- Died: May 1793 Tothill Fields, Westminster, England
- Occupation: Modeller

= William Collins (modeller) =

English modeller

William Collins (died May 1793) was an English modeller.

==Biography==
Collins had a large practice during the last half of the eighteenth century as a modeller of friezes and bas-reliefs for chimneypieces, reredoses, &c. He was one of the first members of the St. Martin's Lane Academy, and a member of the Incorporated Society of Artists, and signed the roll declaration in 1765, being one of the first directors of that society. He contributed to the first exhibition in 1760, and continued to exhibit up to 1763; among the bas-reliefs exhibited by him were "Spring—Boys with a Bird"s Nest,' and "Romulus and Remus" (1760), "Mary Magdalene and the other Mary coming to the sepulchre" (1761); "Belisarius' (1763); "Bacchus and Ariadne" (1764); "Œdipus" (1765), subjects from Æsop"s fables, &c. He modelled a prototype bust of Francis Hayman's "Don Quixote." A good example of his work, a bas-relief, representing "The Resurrection," was made for the chapel of Magdalene College, Cambridge, in 1756, and is now in the library of that college.
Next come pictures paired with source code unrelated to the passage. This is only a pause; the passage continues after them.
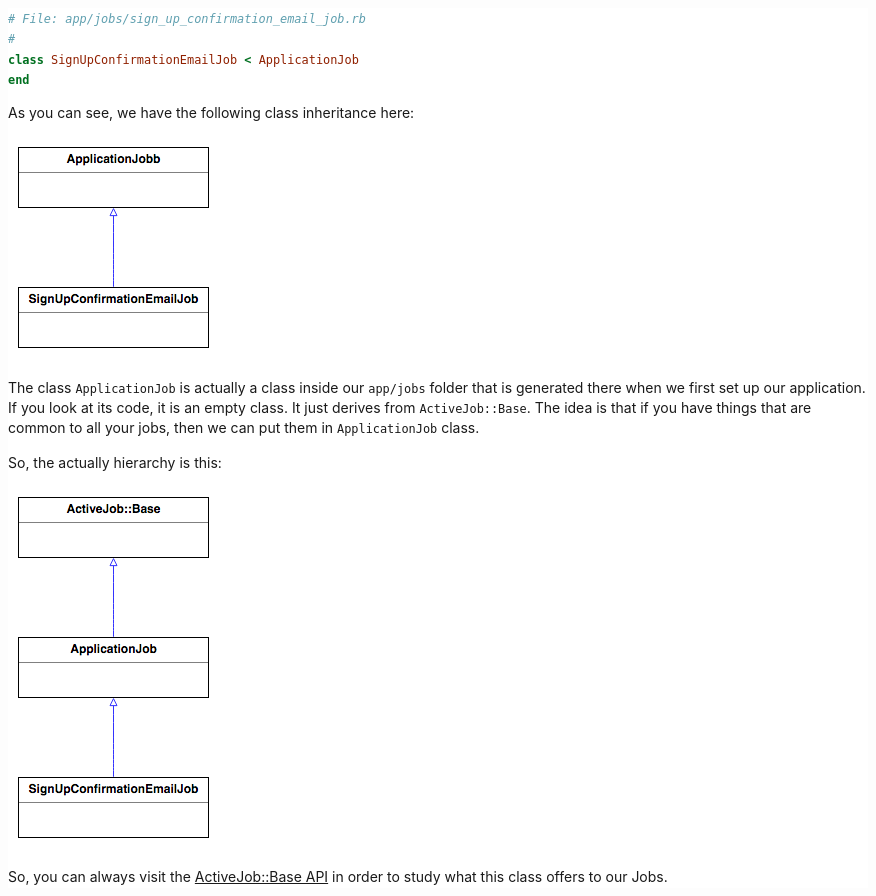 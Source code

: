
 ``` ruby
# File: app/jobs/sign_up_confirmation_email_job.rb
#
class SignUpConfirmationEmailJob < ApplicationJob
end
```

As you can see, we have the following class inheritance here:

![./images/Our Job Class Derives from ApplicationJob](./images/sign-up-job-class-hierarchy.png)

The class `ApplicationJob` is actually a class inside our `app/jobs` folder that is generated there when we first set up our
application. If you look at its code, it is an empty class. It just derives from `ActiveJob::Base`. The idea is that if you have
things that are common to all your jobs, then we can put them in `ApplicationJob` class.

So, the actually hierarchy is this:

![./images/Top class is ActiveJob::Base](./images/sign-up-job-class-hierarchy-derive-from-activejob-base.png)

So, you can always visit the [ActiveJob::Base API](http://api.rubyonrails.org/v5.1/classes/ActiveJob/Base.html) in order to study what this class offers to our Jobs.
In Ralph Willett's "Description of the Library at Merly, Dorset" (London, 1785), there is a vignette of Minerva on the title-page from a model by Collins. William Sharp also engraved two large oval subjects of "Britannia" and "Athens" from models by Collins. Collins was a friend of Thomas Gainsborough, and resided in Tothill Fields, Westminster, where he died in May 1793.